In this article I will guide you through my thoughts on how to build a fuzzy search algorithm. A very practical use case of this algorithm is that we can use it to find alternative names for a brand saying ‘Amazon’ and we want it to return strings such as ‘AMZ’, ‘AMZN’ or ‘AMZN MKTP’.
The article follows an outline as the following:
- Fuzzy search with the FuzzyWuzzy
- Fuzzy search with the HMNI
- Fuzzy search with an integrated algorithm
- Return an alternative names table
FuzzyWuzzy is a great python library can be used to complete a fuzzy search job. Essentially it uses Levenshtein Distance to calculate the difference / distance between sequences.

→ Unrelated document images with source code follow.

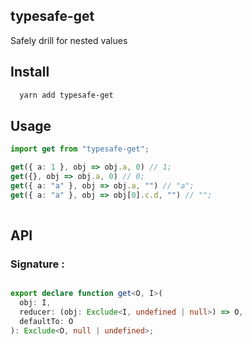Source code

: ## typesafe-get

Safely drill for nested values
  
## Install

```sh
  yarn add typesafe-get
```

## Usage

```typescript
import get from "typesafe-get";

get({ a: 1 }, obj => obj.a, 0) // 1;
get({}, obj => obj.a, 0) // 0;
get({ a: "a" }, obj => obj.a, "") // "a";
get({ a: "a" }, obj => obj[0].c.d, "") // "";
  
```

## API

### Signature :


```typescript

export declare function get<O, I>(
  obj: I,
  reducer: (obj: Exclude<I, undefined | null>) => O,
  defaultTo: O
): Exclude<O, null | undefined>;

```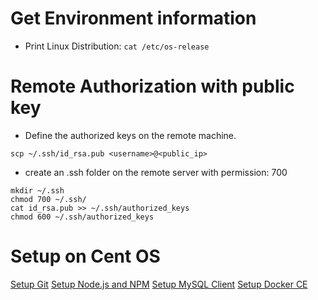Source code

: # Get Environment information
* Print Linux Distribution: `cat /etc/os-release`

# Remote Authorization with public key
* Define the authorized keys on the remote machine. 
```
scp ~/.ssh/id_rsa.pub <username>@<public_ip>
```
* create an .ssh folder on the remote server with permission: 700 
```
mkdir ~/.ssh
chmod 700 ~/.ssh/
cat id_rsa.pub >> ~/.ssh/authorized_keys
chmod 600 ~/.ssh/authorized_keys
```

# Setup on Cent OS
[Setup Git](SetupGit.md)
[Setup Node.js and NPM](SetupNPM.md)
[Setup MySQL Client](SetupMySQLClient.md)
[Setup Docker CE](SetupDockerCE.md)
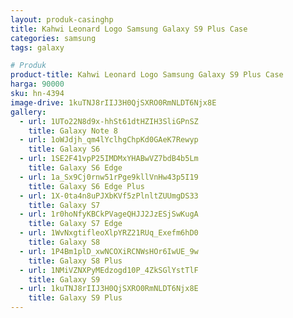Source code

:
 ```yaml
---
layout: produk-casinghp
title: Kahwi Leonard Logo Samsung Galaxy S9 Plus Case
categories: samsung
tags: galaxy

# Produk
product-title: Kahwi Leonard Logo Samsung Galaxy S9 Plus Case
harga: 90000
sku: hn-4394
image-drive: 1kuTNJ8rIIJ3H0QjSXRO0RmNLDT6Njx8E
gallery:
  - url: 1UTo22N8d9x-hhSt61dtHZIH3SliGPnSZ
    title: Galaxy Note 8
  - url: 1oWJdjh_qm4lYclhgChpKd0GAeK7Rewyp
    title: Galaxy S6
  - url: 1SE2F41vpP25IMDMxYHABwVZ7bdB4b5Lm
    title: Galaxy S6 Edge
  - url: 1a_Sx9Cj0rnw51rPge9kllVnHw43p5I19
    title: Galaxy S6 Edge Plus
  - url: 1X-0ta4n8uPJXbKVf5zPlnltZUUmgDS33
    title: Galaxy S7
  - url: 1r0hoNfyKBCkPVageQHJJ2JzESjSwKugA
    title: Galaxy S7 Edge
  - url: 1WvNxgtifleoXlpYRZ21RUq_Exefm6hD0
    title: Galaxy S8
  - url: 1P4Bm1plD_xwNCOXiRCNWsHOr6IwUE_9w
    title: Galaxy S8 Plus
  - url: 1NMiVZNXPyMEdzogd10P_4ZkSGlYstTlF
    title: Galaxy S9
  - url: 1kuTNJ8rIIJ3H0QjSXRO0RmNLDT6Njx8E
    title: Galaxy S9 Plus
---
```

According to the Wikipedia, the Levenshtein distance is a metric of evaluating the minimum number of single-character edits (insertions, deletions or substitutions) required to change one word into the other. This means that the evaluation metric within the FuzzyWuzzy can be very good at performing fuzzy search for the misspelled words and capturing the longest common subsequence between inputs.
But for some cases, for instance, the abbreviation of brand names, only knowing the difference on a character-level is probably not enough. It would also make sense to know the phonetic and semantic difference before return the most similar name matches.
Therefore, I would like to introduce another library called HMNI which can help us check the phonetic similarity between inputs but first let me build a sample dataset for a more proper test.
Starting with the FuzzyWuzzy library, to install it, we could run the following commands:
# Using PIP via PyPI
pip install fuzzywuzzy# Or the following to install python-Levenshtein too
pip install fuzzywuzzy[speedup]
Then we will continue to create a sample dataset for our test.
# Sample Dataset
df = pd.DataFrame(index =['AMAZON', 'Netflix', 'PayPal', 'Apple', 'Spotify', 'Apple', 'Facebook', 'Google', 'Starbucks'],
columns = ['AMZ', 'PP', 'FACEBK', 'SPTF*', 'APPL', 'STARBK', 'GG', 'Starbucks TORONTO', 'NFLIX'])# Print
df
We have the row indexes set as the full brand names and column names set as the potential abbreviations of these brands.
Now, we can define a function that takes two strings as input and returns a similarity score as output. In FuzzyWuzzy, we can use the function fuzz.ratio() to compute the similarity score between two inputs.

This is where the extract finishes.